(ENTRIES SUPPLIED begins)
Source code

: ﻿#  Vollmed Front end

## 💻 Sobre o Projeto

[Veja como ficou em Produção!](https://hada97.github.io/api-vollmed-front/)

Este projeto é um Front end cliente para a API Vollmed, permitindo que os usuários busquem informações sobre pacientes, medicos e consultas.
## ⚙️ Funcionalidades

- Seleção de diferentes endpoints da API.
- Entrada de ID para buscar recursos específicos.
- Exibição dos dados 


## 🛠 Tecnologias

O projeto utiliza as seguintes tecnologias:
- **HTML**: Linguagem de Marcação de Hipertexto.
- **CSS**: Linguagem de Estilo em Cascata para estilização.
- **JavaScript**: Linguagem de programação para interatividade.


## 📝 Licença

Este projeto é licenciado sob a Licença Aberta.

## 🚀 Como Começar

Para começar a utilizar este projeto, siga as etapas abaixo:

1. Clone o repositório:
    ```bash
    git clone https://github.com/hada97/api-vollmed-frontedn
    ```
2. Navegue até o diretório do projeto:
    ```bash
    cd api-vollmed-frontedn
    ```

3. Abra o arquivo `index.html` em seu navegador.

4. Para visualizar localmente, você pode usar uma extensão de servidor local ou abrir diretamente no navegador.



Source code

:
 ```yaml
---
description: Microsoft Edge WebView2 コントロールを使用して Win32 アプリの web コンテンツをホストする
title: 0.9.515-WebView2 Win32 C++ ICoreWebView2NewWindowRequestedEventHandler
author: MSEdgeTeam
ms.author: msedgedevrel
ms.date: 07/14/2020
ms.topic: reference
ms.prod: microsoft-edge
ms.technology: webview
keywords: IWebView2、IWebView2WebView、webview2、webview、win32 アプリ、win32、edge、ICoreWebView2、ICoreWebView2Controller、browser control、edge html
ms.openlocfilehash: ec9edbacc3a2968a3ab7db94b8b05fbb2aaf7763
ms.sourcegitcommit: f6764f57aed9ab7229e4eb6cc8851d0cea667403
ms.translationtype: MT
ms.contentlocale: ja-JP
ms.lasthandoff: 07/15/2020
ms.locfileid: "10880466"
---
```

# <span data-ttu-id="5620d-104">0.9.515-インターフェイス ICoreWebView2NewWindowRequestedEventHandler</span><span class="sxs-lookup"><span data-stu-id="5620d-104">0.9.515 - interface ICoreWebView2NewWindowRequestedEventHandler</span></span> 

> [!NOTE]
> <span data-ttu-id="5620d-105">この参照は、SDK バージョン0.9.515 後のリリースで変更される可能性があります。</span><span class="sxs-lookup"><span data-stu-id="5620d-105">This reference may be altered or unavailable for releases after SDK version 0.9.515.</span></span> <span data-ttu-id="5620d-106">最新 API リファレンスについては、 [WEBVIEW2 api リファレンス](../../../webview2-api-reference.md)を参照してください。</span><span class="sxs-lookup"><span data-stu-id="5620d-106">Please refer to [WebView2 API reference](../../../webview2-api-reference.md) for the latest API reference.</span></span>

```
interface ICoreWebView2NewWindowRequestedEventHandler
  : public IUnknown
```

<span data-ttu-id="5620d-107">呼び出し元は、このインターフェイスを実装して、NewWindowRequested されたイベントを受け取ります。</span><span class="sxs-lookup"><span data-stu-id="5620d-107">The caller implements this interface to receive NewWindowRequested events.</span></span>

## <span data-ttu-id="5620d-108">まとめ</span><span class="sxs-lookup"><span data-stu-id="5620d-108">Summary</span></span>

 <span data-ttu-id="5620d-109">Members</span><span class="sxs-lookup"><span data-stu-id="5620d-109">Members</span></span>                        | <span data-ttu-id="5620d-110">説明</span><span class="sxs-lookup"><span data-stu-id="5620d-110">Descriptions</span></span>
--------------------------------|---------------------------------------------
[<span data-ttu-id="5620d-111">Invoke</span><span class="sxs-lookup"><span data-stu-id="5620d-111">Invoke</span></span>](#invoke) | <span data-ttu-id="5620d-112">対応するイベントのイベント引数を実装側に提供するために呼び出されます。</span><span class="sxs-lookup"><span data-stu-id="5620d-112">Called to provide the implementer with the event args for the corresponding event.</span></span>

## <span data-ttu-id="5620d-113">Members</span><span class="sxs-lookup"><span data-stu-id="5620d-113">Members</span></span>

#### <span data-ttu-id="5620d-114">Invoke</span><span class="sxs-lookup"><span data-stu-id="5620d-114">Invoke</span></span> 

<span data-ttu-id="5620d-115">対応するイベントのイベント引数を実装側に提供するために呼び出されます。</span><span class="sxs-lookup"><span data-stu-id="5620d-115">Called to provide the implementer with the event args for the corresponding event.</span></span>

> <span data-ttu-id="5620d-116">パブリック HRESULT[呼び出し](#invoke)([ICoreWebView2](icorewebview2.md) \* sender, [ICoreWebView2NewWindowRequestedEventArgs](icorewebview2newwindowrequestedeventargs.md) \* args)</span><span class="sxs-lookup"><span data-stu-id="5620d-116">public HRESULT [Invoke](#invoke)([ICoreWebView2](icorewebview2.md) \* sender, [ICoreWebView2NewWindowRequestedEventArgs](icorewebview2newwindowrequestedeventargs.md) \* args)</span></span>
(ENTRIES SUPPLIED ends)
(ENTRIES SUPPLIED begins)
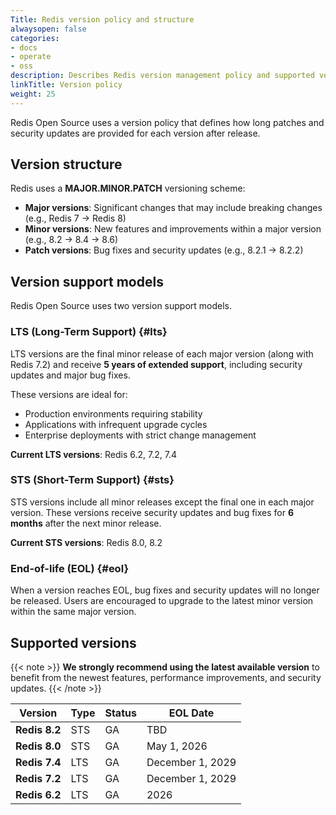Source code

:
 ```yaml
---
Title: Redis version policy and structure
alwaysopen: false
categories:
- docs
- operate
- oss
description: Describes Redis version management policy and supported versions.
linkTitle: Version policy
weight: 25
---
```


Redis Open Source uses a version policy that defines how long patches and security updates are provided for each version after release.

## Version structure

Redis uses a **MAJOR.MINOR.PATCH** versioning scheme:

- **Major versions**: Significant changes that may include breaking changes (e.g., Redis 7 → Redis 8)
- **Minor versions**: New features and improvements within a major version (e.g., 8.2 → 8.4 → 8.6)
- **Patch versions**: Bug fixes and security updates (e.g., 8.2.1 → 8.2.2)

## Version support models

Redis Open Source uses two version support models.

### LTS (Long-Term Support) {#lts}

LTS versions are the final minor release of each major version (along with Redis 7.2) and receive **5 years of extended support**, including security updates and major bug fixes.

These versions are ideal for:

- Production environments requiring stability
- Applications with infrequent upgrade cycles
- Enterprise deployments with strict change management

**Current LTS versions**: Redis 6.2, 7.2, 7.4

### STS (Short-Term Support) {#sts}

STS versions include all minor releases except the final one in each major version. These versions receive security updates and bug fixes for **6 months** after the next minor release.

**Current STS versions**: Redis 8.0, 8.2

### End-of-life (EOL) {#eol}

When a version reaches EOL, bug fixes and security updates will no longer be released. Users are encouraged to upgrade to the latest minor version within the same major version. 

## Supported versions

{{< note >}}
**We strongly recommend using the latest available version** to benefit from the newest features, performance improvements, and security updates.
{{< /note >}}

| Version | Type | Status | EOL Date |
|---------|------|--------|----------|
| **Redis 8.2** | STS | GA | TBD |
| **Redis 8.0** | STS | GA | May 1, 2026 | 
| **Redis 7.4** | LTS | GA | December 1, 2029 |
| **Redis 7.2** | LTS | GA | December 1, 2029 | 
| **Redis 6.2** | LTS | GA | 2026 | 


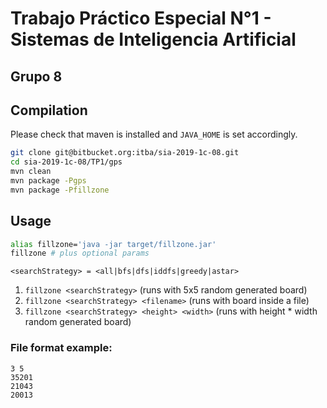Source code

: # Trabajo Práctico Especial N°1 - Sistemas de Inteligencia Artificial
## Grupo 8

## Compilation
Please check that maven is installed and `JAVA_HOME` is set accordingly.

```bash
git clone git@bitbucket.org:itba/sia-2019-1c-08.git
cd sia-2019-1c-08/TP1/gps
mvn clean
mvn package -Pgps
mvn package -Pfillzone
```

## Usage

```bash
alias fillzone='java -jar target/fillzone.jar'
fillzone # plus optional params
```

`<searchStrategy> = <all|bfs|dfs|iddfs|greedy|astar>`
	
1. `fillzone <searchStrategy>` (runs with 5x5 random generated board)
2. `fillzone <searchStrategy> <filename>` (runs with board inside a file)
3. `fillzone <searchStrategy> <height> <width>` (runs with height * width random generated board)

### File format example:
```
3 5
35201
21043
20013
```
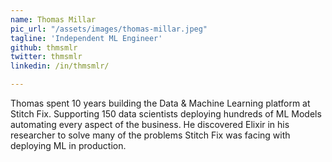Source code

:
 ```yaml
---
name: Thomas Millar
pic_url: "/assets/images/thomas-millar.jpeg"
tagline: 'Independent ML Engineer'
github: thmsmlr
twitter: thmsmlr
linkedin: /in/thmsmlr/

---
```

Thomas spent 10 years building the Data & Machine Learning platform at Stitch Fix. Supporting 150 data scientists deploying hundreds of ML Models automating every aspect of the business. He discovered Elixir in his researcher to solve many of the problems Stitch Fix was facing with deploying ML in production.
(ENTRIES SUPPLIED ends)
(ENTRIES SUPPLIED begins)
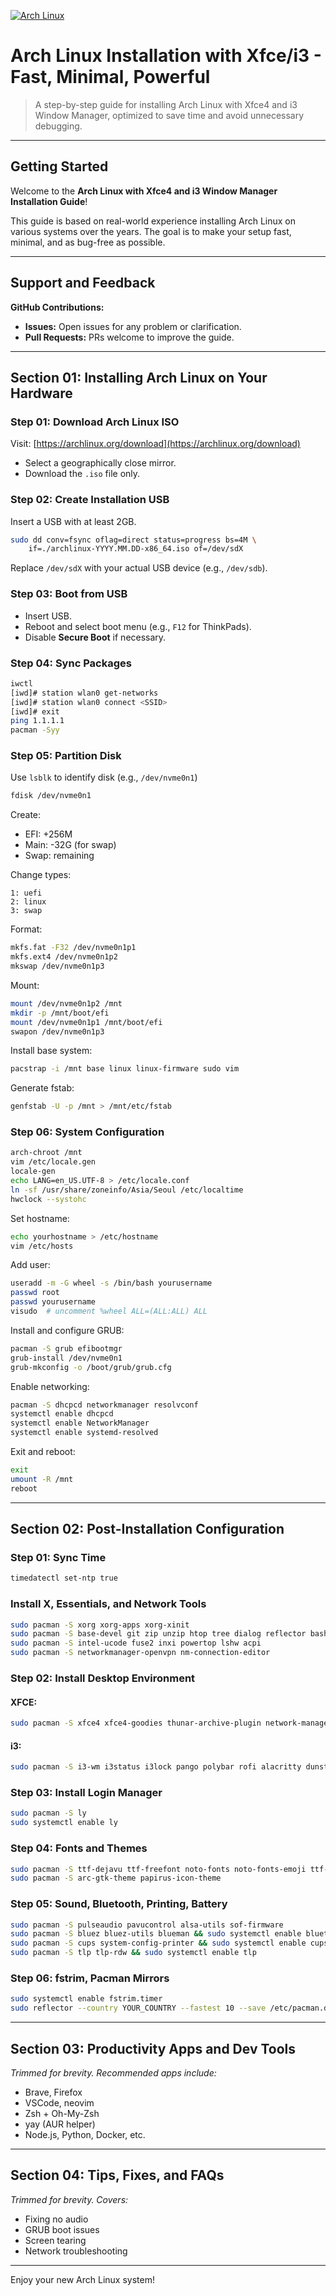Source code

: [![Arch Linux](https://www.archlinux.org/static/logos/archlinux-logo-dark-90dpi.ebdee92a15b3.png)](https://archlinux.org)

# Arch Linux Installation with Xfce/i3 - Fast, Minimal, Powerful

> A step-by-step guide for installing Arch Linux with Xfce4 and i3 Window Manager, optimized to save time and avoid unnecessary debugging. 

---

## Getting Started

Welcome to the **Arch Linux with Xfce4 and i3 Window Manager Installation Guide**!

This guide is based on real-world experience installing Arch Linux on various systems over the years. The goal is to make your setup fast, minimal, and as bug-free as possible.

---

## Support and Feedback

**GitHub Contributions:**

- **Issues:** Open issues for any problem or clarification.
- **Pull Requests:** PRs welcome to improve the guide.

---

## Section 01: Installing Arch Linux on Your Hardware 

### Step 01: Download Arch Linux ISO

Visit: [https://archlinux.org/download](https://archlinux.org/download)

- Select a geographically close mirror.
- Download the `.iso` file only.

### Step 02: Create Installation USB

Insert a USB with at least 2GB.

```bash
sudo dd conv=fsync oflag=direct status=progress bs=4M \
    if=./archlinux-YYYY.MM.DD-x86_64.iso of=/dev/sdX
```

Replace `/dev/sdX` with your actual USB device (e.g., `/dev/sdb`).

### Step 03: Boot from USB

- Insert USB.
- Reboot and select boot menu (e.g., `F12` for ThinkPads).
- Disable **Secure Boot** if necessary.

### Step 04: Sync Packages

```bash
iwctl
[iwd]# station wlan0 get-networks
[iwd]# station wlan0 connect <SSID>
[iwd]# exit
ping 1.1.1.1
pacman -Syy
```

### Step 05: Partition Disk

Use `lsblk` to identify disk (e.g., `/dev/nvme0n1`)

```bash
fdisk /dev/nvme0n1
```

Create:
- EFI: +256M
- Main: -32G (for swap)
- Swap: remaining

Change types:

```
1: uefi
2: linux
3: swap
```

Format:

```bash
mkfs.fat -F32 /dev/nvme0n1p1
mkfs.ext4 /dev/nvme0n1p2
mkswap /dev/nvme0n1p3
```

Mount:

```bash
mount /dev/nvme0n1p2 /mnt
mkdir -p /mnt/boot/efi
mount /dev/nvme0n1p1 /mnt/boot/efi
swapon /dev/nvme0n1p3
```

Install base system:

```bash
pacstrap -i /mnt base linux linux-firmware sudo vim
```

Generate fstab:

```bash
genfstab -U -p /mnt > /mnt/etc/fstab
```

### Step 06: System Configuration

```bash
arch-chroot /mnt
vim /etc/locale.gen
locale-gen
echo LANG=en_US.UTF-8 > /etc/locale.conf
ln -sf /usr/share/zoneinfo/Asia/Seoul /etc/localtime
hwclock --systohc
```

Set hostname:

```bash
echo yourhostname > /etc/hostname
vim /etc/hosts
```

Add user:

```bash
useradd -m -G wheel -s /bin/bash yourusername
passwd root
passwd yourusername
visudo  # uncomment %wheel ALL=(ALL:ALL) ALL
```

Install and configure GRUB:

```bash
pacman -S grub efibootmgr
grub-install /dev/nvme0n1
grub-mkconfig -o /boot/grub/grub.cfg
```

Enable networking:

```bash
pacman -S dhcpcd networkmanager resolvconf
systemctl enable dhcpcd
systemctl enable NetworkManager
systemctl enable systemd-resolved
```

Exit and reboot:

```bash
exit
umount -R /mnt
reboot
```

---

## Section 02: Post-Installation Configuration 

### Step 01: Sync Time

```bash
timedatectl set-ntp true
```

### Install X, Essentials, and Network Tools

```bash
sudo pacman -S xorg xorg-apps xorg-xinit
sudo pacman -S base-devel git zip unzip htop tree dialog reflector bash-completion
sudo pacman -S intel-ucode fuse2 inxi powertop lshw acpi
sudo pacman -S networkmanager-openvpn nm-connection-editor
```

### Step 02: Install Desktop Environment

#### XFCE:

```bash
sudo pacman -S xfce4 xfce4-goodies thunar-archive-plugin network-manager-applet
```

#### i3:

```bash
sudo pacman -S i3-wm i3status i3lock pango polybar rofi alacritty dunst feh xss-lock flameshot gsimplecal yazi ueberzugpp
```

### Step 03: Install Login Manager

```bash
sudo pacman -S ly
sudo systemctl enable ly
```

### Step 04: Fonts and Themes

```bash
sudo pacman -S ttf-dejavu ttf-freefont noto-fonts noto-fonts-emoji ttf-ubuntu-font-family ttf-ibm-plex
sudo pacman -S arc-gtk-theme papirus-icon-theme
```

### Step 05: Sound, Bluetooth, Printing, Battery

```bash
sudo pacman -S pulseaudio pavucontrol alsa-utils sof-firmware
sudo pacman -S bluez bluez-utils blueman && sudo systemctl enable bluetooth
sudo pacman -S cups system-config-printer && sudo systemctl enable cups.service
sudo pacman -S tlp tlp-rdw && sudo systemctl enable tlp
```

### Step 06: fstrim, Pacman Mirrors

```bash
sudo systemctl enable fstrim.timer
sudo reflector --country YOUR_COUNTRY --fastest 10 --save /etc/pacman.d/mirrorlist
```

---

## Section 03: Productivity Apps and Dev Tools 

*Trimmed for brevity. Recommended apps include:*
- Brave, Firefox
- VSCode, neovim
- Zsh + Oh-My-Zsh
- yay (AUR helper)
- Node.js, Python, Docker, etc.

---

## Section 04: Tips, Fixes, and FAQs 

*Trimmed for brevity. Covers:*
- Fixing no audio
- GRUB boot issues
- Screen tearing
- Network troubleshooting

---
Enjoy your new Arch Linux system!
(ENTRIES SUPPLIED ends)
** PROBLEM DESCRIPTION **
Using the data above, tally each line in which "that" appears and give the number with no other words.

** TASK RESPONSE **
3